A range near the threshold, so that around 50% of them are connected, I believe.

See: http://nupic.docs.numenta.org/1.0.2/quick-start/example-model-params.html

No, I think there are different params for each, see the doc linked above on model params.

I’m going to assume you mean temporal memory because we have no TP implementation documented anywhere yet.

The spatial pooler learns spatial patterns on the proximal input. The TM learns distal patterns.

Both processes are actually occurring simultaneously, but it is easier to explain them separately.
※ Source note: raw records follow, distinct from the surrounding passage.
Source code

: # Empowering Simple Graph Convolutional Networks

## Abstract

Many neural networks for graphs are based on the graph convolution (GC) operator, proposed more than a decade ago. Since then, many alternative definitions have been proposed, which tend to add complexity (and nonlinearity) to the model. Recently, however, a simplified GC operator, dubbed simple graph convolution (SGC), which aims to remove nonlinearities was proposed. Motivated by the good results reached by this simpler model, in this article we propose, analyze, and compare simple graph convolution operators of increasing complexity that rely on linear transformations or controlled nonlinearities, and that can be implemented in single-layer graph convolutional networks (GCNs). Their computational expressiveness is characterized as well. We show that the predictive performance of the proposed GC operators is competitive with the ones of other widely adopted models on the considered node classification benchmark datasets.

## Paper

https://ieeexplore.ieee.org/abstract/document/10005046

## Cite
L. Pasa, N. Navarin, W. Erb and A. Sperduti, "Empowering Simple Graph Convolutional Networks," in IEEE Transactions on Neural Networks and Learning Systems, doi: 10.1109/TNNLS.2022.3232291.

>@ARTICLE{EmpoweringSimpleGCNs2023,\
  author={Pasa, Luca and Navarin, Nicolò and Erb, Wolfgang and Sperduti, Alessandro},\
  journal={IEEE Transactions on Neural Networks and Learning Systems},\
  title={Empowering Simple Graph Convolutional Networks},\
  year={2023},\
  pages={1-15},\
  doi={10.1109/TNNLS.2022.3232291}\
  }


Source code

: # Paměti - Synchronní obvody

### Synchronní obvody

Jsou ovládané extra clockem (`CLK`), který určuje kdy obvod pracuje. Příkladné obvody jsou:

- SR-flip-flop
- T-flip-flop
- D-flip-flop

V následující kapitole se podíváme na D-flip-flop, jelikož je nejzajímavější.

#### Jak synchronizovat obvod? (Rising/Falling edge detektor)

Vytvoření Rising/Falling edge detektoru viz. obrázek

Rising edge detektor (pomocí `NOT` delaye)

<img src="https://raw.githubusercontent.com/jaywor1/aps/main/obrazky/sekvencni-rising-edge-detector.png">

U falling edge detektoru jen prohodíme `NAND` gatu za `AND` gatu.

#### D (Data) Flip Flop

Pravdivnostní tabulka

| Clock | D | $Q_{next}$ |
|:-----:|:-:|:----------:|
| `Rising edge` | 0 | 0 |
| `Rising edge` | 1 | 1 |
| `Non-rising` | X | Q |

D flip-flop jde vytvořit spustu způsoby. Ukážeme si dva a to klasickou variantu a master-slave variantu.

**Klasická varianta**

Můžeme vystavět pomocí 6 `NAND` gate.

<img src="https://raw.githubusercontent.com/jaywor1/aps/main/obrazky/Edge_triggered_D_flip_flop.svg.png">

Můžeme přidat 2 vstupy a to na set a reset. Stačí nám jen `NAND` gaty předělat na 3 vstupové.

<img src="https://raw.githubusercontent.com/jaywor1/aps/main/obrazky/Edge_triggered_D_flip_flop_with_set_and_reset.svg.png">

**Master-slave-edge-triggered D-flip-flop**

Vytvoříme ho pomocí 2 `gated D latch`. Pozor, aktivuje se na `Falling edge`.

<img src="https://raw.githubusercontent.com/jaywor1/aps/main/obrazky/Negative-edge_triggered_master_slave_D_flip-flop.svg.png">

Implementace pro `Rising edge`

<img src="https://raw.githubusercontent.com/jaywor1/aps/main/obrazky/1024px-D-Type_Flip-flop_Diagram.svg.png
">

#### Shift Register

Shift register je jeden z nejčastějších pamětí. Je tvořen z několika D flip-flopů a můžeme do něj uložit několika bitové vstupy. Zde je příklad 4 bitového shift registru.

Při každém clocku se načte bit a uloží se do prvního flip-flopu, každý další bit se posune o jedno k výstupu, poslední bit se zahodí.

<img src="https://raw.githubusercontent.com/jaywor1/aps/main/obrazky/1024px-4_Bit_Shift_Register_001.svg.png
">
No, a potential synapse is a where a cell has the potential to connect. The permanence could be 0.0 and it is still a potential synapse. If there is no potential synapse, that means there is not permanence at all, not that the permanence is 0.


#3

A couple of additions if I may,

For spatial pooler (proximal synapses) it is %50 (potentialPct in Nupic) as @rhyolight said, but for temporal memory (distal synapses) there is a specific initial value (initialPermanence in Nupic) for all created synapses.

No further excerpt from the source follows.